### EXERCISE
Return the records exactly, from the first line through the "We recommend setting" line.

Stored data entries:
++++++++++
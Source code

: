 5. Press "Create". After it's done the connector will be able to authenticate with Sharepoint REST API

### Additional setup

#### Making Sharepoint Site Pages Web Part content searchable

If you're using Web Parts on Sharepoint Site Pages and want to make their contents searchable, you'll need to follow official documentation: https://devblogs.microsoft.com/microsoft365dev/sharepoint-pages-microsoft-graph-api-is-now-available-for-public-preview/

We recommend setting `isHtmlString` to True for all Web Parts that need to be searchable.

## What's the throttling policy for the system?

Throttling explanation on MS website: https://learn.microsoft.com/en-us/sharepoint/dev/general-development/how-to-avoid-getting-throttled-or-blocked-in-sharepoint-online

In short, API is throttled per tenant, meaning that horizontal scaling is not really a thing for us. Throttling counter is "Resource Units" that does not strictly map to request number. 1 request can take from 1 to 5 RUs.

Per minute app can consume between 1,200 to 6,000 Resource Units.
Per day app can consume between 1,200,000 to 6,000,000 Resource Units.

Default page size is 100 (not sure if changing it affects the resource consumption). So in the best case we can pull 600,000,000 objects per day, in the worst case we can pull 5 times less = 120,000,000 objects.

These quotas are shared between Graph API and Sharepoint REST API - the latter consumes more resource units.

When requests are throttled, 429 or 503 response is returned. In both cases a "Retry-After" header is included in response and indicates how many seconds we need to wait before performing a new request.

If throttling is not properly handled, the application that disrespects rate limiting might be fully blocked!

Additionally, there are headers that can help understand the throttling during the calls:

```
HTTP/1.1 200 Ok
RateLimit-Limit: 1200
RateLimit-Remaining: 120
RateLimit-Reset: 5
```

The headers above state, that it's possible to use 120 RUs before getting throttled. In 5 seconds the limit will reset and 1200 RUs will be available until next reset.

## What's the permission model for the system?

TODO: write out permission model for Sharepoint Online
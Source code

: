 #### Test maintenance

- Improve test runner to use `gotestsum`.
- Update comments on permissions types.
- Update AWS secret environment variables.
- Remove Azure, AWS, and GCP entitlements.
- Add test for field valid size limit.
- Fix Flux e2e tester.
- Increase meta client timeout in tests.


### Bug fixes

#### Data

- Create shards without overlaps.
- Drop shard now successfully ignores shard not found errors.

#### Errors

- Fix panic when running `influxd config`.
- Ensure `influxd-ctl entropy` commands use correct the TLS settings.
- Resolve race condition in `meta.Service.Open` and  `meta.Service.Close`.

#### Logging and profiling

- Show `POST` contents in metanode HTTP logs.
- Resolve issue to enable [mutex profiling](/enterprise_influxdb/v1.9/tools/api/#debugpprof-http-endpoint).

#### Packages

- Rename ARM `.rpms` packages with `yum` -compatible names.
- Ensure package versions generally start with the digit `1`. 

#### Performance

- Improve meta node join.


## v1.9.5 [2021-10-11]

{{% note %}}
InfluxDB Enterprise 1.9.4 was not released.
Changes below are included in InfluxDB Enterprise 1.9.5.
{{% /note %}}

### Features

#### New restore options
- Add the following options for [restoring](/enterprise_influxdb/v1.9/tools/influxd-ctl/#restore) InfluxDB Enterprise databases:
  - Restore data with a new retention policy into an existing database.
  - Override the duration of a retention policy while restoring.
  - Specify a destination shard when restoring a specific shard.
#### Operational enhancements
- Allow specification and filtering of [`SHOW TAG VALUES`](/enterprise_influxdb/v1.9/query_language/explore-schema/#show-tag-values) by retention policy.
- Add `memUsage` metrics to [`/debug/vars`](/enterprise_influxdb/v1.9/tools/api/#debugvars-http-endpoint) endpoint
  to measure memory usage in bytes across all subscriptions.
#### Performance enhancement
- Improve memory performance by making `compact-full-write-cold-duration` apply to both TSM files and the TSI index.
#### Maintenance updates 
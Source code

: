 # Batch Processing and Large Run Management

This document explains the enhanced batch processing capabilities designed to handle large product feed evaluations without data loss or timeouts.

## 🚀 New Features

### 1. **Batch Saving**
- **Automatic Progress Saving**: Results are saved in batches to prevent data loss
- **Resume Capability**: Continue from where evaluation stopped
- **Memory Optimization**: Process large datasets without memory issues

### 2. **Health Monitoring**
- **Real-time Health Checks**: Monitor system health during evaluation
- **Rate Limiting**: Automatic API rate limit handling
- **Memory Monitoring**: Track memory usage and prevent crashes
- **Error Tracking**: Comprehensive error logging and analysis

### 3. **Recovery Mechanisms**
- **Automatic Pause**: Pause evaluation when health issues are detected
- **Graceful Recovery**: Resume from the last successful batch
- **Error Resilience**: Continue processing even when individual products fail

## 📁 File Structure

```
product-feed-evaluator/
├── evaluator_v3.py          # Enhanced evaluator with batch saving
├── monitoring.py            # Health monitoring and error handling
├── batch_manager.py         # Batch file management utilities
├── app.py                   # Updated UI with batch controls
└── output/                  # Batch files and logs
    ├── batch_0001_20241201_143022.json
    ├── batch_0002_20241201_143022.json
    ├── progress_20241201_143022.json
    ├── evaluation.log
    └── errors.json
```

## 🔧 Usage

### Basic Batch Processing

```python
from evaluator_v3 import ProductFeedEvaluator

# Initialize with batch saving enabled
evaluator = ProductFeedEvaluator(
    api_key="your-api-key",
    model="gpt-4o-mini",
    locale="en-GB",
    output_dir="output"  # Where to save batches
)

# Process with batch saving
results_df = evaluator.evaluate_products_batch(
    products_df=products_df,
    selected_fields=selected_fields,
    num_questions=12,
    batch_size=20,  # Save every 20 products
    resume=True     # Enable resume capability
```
++++++++++
### ANSWER
Source code

: 5. Press "Create". After it's done the connector will be able to authenticate with Sharepoint REST API

### Additional setup

#### Making Sharepoint Site Pages Web Part content searchable

If you're using Web Parts on Sharepoint Site Pages and want to make their contents searchable, you'll need to follow official documentation: https://devblogs.microsoft.com/microsoft365dev/sharepoint-pages-microsoft-graph-api-is-now-available-for-public-preview/

We recommend setting `isHtmlString` to True for all Web Parts that need to be searchable.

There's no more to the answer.